After the War Simca and Jean settled comfortably in the shady Paris suburb of Neuilly. In 1949, one of the great encounters in culinary history took place when Simca met a Pasadena-born American woman named Julia Child at a party in the Bois de Boulogne. The two women rapidly forged a deep bond, becoming like sisters, and began work on a book that would teach Americans how to make authentic-tasting French food in American kitchens using American ingredients. Ten years later, in 1961, Simca and Julia (along with a third co-author Louisette Bertholle) published what would be the first volume of “Mastering the Art of French Cooking.” Still in print after 30 years, it has acquired the lustre of legend because it is more than just a cookbook. It is also a record of a way of life that was sweet in France.

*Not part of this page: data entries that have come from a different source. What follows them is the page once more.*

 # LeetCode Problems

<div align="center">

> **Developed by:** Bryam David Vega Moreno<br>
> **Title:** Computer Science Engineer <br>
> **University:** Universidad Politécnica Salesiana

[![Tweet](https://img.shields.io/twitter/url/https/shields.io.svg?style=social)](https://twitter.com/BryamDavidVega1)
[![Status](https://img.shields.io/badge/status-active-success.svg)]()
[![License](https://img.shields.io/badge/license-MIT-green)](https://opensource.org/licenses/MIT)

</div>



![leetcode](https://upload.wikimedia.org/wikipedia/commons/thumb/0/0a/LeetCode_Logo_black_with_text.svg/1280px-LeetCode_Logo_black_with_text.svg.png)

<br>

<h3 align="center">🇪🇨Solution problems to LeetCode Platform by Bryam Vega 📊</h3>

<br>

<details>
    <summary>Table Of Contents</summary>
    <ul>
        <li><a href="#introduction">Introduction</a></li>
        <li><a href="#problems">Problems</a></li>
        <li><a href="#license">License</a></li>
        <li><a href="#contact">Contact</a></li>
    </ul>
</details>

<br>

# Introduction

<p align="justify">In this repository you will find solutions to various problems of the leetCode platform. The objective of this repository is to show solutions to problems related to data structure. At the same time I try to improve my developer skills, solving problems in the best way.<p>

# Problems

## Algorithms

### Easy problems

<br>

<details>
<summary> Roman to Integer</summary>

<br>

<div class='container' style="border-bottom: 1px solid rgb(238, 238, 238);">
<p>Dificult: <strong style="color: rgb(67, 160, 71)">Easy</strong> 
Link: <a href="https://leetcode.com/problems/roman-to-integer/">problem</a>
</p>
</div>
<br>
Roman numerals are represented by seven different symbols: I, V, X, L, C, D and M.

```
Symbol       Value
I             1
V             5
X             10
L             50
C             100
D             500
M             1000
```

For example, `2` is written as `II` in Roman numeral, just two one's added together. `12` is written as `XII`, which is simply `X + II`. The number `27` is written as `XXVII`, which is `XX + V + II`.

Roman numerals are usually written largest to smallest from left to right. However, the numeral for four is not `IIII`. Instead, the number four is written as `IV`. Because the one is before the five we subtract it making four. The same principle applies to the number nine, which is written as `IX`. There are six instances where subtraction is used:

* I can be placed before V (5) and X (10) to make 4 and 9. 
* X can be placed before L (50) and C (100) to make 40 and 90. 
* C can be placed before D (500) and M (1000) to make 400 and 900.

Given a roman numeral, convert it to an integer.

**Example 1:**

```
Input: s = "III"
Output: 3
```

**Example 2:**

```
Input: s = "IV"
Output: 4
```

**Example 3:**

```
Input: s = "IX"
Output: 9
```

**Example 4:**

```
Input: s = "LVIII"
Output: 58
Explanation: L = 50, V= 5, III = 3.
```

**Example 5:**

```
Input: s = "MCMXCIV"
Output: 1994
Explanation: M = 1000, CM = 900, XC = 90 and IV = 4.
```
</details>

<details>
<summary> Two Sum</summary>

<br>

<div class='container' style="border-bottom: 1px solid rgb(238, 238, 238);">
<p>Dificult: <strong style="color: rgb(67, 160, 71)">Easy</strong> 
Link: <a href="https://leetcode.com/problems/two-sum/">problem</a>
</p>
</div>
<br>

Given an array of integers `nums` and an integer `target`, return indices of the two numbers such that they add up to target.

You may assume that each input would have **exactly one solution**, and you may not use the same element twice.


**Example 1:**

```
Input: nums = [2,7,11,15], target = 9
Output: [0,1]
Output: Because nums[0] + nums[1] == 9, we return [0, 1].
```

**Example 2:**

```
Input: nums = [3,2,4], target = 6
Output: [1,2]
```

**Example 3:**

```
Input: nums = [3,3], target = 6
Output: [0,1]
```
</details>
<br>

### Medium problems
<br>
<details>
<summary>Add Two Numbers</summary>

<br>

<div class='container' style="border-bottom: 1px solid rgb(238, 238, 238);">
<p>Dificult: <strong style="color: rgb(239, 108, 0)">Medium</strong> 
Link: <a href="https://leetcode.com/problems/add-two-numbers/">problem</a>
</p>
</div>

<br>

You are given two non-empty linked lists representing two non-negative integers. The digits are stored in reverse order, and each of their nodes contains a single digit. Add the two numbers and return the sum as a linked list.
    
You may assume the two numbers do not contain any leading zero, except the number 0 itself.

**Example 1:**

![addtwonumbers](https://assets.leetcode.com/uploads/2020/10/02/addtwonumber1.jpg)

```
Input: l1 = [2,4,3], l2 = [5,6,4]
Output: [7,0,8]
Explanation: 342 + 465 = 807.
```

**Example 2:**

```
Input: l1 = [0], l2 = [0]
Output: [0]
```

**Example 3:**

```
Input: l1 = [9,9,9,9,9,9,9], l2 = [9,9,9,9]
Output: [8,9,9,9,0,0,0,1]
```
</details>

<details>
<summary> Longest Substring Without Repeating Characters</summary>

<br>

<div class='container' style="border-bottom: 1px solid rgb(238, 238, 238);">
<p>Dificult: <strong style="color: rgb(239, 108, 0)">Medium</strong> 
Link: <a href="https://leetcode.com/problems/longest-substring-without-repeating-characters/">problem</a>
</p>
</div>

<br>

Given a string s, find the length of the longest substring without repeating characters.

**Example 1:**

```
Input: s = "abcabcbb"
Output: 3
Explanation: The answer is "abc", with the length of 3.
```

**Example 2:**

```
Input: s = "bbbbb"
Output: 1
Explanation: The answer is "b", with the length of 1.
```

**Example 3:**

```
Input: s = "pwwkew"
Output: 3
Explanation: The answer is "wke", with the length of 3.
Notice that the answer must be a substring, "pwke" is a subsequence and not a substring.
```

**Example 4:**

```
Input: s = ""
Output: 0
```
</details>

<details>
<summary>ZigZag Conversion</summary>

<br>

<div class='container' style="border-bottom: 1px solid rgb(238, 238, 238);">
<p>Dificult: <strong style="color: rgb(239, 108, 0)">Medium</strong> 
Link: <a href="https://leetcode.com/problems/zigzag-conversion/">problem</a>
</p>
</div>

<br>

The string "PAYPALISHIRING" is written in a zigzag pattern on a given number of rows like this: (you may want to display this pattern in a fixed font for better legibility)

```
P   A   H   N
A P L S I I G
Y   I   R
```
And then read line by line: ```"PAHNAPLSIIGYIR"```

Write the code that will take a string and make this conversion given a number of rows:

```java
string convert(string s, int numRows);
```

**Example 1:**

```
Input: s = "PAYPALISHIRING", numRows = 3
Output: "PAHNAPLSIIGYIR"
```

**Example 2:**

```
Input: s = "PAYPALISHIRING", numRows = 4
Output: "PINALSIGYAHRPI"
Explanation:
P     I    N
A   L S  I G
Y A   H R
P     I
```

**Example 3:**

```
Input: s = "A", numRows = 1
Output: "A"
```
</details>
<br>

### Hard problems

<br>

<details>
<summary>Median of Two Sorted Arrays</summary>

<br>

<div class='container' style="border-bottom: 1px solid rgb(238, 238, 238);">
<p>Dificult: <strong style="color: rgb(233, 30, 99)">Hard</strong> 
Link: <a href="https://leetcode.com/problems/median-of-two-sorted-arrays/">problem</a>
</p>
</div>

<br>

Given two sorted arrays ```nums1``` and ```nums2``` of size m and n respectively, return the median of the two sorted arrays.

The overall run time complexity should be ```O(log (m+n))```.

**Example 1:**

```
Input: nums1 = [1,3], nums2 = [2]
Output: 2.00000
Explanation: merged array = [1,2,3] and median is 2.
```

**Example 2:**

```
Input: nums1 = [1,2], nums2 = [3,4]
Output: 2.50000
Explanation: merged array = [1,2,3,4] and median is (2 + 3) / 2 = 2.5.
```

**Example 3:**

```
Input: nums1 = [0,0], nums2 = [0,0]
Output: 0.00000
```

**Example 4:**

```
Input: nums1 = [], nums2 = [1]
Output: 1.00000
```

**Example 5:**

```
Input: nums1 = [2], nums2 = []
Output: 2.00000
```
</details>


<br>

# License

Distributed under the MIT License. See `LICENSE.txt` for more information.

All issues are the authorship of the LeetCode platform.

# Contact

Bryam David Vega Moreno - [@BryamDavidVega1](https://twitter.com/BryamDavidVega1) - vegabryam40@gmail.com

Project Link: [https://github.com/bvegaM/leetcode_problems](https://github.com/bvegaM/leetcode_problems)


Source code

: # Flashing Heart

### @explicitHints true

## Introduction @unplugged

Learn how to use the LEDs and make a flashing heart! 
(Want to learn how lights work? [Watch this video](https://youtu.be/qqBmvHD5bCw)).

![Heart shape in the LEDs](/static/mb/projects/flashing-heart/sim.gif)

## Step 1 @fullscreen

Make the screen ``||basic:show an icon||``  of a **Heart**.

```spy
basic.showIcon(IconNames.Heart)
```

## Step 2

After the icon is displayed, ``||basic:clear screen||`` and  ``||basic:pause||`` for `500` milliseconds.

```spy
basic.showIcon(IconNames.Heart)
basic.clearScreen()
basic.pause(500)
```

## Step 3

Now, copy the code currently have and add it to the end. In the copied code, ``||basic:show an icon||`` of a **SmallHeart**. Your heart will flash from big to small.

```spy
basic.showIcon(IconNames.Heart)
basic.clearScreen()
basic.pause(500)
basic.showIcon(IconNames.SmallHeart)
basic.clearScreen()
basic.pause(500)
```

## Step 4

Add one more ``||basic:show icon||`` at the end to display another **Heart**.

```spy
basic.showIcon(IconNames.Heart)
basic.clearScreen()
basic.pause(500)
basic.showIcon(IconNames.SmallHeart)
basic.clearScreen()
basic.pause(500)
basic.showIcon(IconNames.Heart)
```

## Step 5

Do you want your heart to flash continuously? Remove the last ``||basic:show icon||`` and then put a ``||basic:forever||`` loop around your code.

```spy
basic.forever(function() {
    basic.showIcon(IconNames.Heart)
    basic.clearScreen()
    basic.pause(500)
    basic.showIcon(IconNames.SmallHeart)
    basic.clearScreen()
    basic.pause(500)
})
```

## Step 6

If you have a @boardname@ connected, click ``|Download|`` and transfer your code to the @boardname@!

In 1970 Simca and Julia published their second book together, “Volume Two of Mastering the Art of French Cooking.” Over the next 20 years Simca published three more books of her own, volumes that conveyed a warmer, more personal side of a great French cook. They were “Simca’s Cuisine,” published in 1972; “New Menus from Simca’s Cuisine,” published in 1979; and most recently “Food and Friends; A Memoir with Recipes,” published in October of this year.
In 1974 Simca left Paris for Provence. Drawn by the flavors and the serenity of the south, Simca continued cooking, teaching, and being an inspiration to Americans seeking the true sources and art of French cooking. When her husband died in 1986, Simca began a gradual process of retirement, working only to complete the manuscript of her last book.
With Simca when she died on her peaceful hillside were her devoted cook of 10 years Marie-Therese Christy and her beloved companion and dog Urus. She is survived by her brother, Bernard Beck, and numerous nieces and nephews.